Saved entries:
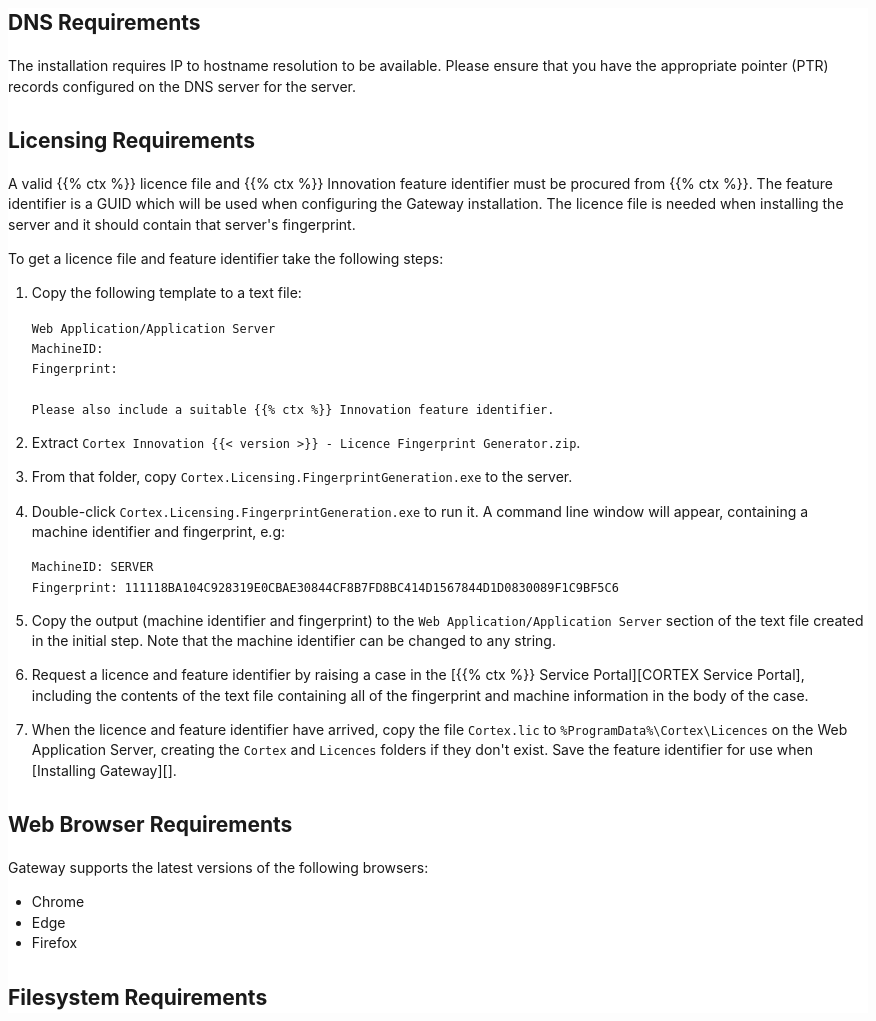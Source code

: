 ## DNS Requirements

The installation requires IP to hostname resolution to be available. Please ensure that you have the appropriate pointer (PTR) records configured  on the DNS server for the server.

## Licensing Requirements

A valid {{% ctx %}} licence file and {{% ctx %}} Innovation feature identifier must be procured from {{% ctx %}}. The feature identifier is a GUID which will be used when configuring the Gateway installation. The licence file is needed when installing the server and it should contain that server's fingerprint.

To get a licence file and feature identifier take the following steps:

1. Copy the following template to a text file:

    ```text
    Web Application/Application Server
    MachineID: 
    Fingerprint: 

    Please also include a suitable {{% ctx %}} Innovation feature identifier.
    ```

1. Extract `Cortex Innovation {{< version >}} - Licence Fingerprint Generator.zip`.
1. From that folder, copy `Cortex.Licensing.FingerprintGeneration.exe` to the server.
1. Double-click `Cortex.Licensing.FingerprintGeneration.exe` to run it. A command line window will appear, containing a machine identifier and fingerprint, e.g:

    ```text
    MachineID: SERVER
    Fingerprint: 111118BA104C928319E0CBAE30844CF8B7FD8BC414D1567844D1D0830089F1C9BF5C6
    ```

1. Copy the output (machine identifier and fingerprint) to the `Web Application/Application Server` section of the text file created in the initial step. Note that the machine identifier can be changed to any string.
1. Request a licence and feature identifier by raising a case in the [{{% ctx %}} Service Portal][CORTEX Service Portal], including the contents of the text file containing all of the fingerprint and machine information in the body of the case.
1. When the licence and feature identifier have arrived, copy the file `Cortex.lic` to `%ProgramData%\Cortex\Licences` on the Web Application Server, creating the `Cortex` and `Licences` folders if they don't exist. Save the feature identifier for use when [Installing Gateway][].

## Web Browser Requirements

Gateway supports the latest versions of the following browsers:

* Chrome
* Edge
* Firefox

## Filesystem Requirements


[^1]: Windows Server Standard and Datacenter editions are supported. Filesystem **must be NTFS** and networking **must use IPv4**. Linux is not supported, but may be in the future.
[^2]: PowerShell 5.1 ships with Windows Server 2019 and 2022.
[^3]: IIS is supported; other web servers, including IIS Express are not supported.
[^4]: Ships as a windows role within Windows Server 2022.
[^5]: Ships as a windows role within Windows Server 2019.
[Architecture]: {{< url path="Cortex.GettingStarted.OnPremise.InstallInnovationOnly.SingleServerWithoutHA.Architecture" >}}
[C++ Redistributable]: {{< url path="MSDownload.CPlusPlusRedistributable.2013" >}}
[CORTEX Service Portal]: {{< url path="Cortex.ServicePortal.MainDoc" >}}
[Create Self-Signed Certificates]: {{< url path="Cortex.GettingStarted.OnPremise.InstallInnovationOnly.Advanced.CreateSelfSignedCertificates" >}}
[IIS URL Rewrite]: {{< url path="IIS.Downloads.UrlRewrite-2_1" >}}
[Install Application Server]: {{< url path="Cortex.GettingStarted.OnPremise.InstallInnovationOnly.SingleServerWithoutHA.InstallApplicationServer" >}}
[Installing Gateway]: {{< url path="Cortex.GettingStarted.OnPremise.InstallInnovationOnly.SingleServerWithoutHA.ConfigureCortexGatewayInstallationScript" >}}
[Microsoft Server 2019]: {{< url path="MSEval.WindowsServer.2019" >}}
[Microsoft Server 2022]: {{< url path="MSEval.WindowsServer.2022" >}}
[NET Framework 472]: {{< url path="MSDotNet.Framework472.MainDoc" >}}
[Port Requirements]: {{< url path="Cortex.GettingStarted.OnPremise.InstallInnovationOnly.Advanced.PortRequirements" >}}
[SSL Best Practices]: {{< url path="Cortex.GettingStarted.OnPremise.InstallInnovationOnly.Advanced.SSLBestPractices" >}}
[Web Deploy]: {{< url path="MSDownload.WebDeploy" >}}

==

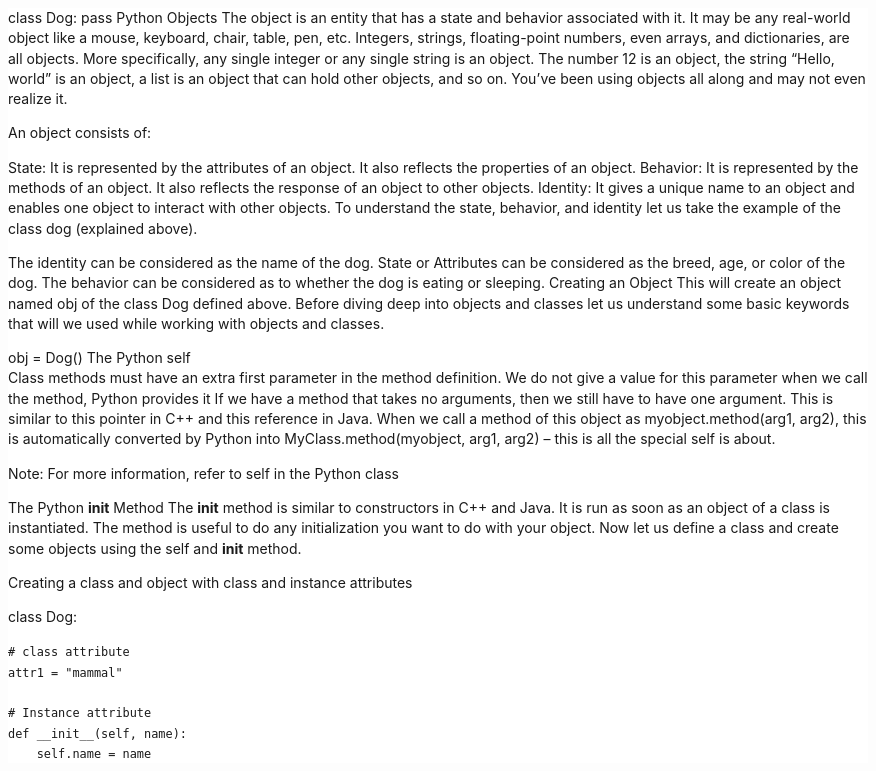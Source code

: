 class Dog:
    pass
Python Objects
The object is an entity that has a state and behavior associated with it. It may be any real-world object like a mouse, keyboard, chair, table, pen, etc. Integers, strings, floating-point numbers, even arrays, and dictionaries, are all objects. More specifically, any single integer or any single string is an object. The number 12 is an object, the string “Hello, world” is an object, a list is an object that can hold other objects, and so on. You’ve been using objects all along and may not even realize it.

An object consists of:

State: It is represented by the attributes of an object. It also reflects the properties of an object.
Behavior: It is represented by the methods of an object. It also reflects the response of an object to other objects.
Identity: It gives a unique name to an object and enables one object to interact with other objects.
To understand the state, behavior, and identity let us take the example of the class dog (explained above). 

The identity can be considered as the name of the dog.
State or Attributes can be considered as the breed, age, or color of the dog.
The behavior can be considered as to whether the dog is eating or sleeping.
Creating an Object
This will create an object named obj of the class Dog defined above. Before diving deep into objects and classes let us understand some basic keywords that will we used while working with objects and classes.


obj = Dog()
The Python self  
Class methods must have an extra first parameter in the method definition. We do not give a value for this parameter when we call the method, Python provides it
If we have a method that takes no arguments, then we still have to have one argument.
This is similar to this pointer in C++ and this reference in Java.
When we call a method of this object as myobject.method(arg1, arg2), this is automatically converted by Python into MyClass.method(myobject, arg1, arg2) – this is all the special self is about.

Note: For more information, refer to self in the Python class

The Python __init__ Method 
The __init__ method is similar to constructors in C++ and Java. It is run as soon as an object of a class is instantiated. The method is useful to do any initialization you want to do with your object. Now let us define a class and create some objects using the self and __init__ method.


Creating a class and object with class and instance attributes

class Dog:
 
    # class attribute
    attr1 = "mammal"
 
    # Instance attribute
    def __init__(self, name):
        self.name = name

---

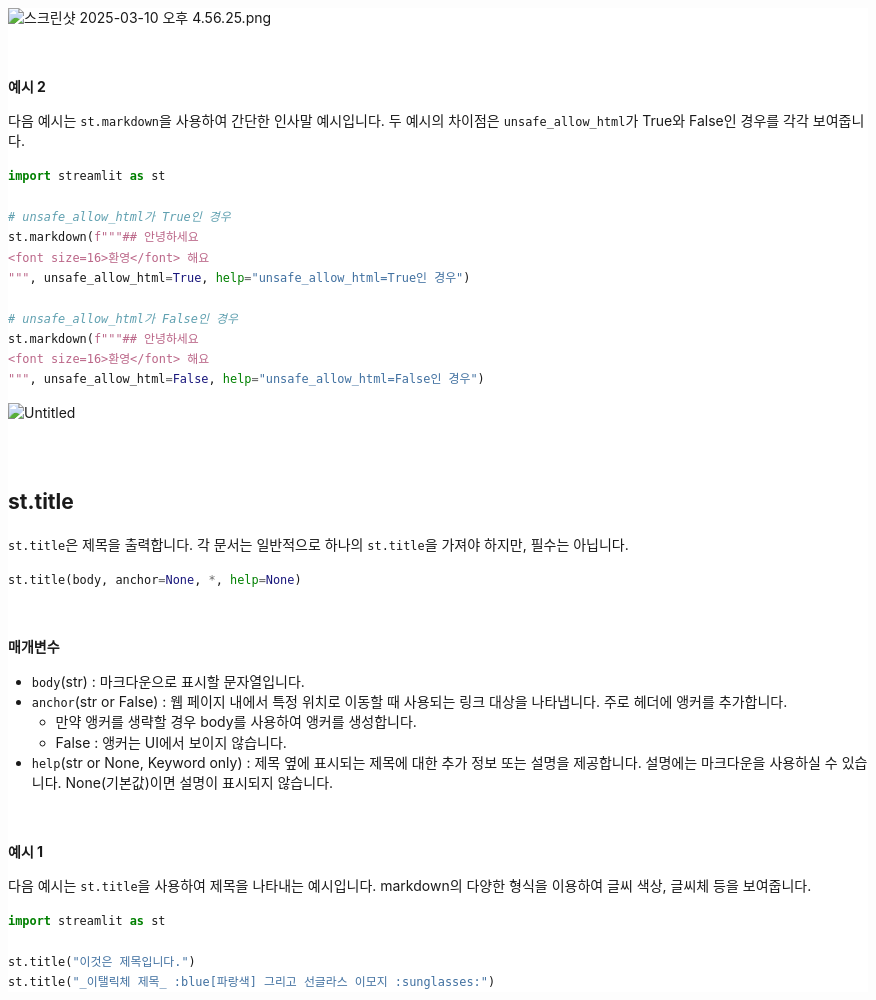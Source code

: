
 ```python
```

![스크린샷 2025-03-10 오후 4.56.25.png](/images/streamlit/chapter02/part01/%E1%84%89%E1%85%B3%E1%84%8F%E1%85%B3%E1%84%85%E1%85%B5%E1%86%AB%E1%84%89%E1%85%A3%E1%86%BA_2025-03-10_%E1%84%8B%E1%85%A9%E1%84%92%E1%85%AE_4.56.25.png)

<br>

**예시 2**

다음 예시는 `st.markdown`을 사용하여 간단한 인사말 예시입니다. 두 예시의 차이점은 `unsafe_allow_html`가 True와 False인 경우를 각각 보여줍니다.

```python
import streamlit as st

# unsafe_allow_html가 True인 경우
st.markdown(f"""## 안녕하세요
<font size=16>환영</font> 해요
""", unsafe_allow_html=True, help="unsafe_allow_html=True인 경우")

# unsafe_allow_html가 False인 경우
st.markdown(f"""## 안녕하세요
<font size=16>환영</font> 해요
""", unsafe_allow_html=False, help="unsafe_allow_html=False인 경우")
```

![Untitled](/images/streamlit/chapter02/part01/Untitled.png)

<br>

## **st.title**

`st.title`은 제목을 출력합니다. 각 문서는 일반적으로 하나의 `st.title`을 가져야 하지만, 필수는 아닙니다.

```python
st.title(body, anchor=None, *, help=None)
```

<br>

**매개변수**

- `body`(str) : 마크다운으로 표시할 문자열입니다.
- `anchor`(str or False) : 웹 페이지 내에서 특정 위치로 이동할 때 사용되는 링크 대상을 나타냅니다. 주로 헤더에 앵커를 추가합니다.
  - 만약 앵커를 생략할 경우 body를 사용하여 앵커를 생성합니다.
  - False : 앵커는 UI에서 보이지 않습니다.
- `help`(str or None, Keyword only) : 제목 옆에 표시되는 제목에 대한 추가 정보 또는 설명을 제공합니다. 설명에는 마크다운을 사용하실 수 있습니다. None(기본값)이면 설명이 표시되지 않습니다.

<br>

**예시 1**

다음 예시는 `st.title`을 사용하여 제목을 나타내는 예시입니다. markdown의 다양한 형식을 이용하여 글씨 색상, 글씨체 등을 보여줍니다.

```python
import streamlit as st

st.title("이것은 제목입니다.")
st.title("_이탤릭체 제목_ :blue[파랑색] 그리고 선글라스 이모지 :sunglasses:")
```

▶ [Exercise description]:
Lines to set down from above: the line with "The __init__ method", the line with "self.name = name", and every line between, each exactly as written.

▶ [Your solution]:
The __init__ method is similar to constructors in C++ and Java. It is run as soon as an object of a class is instantiated. The method is useful to do any initialization you want to do with your object. Now let us define a class and create some objects using the self and __init__ method.


Creating a class and object with class and instance attributes

class Dog:
 
    # class attribute
    attr1 = "mammal"
 
    # Instance attribute
    def __init__(self, name):
        self.name = name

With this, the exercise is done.